“… and the Ugly”: part 1


This is the first of a three-part series; here are the links to part 2 and part 3.

In my first Indifferent Muddle post, I referenced Emerson Eggerichs’ Love & Respect, a book I recommend highly. I mentioned how he and the Byerlys, of Generous Husband and Generous Wife, speak of good-willed spouses, husbands and wives who do have goodwill in their hearts toward each other. It was in that first post that I discussed that not all marriages have spouses who are still good-willed, hence the Indifferent Muddle.

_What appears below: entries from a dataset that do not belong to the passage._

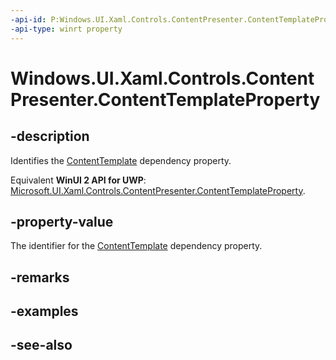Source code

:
 ```yaml
---
-api-id: P:Windows.UI.Xaml.Controls.ContentPresenter.ContentTemplateProperty
-api-type: winrt property
---
```


<!-- Property syntax
public Windows.UI.Xaml.DependencyProperty ContentTemplateProperty { get; }
-->

# Windows.UI.Xaml.Controls.ContentPresenter.ContentTemplateProperty

## -description
Identifies the [ContentTemplate](contentpresenter_contenttemplate.md) dependency property.

Equivalent **WinUI 2 API for UWP**: [Microsoft.UI.Xaml.Controls.ContentPresenter.ContentTemplateProperty](/windows/winui/api/microsoft.ui.xaml.controls.contentpresenter.contenttemplateproperty).

## -property-value
The identifier for the [ContentTemplate](contentpresenter_contenttemplate.md) dependency property.

## -remarks

## -examples

## -see-also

I tend to see things as being on a continuum instead of terms of black and white, and marriages are no exception. As I’ve been thinking about all of this, I see the marriage continuum as resembling this little graphic:

Marriage continuum

Having dealt with the Muddle, I want to address those marriages that have moved from generous good-will, past the Muddle into, erm, well…, for want of a better word, Hades.

As I’ve stated before, I highly recommend Eggerichs’ L&R; that being said, I do have one caveat. The book is directed toward “good-willed” marriages; not that this is a crime, mind you. He freely admits that the husbands and wives that he writes about, who are having communication difficulties, are still in love with each other and want to have great marriages together. These marriages aren’t really “on the rocks”; as Eggerichs points out, neither husband or wife hates or even dislikes the other, but through hurt and misunderstanding have come to a rocky place in their marriage. 

But he realizes that his audience isn’t in Hades.

The Fly In The Ointment

Okay, it’s time to “tell the truth and shame the devil,” as the old saying goes. None of us are ever keen on airing dirty laundry in public, and we in the Church are among the world’s best when it comes to evading uncomfortable truths and topics. We can mumble, harrumph, and mouth pious platitudes with the best that the world has to offer when it comes to avoiding the ugly truths we don’t want to talk about. But we all know that despite all our preaching about the blessedness of marriage, the dirty little secret is that there are some “christian” marriages that aren’t so much “made in heaven” as they are spawned in Hades.

As I’ve mentioned in past postings, I have been participating and posting in a non-Christian forum, and I am reading of situations in which all traces of good-will and generosity are gone. I’m talking about marriages where name-calling, disrespect and animosity aren’t just occurrences, but an entire way of life. But here’s what’s killing me; I’m also reading of similar marriages on christian marriage fora.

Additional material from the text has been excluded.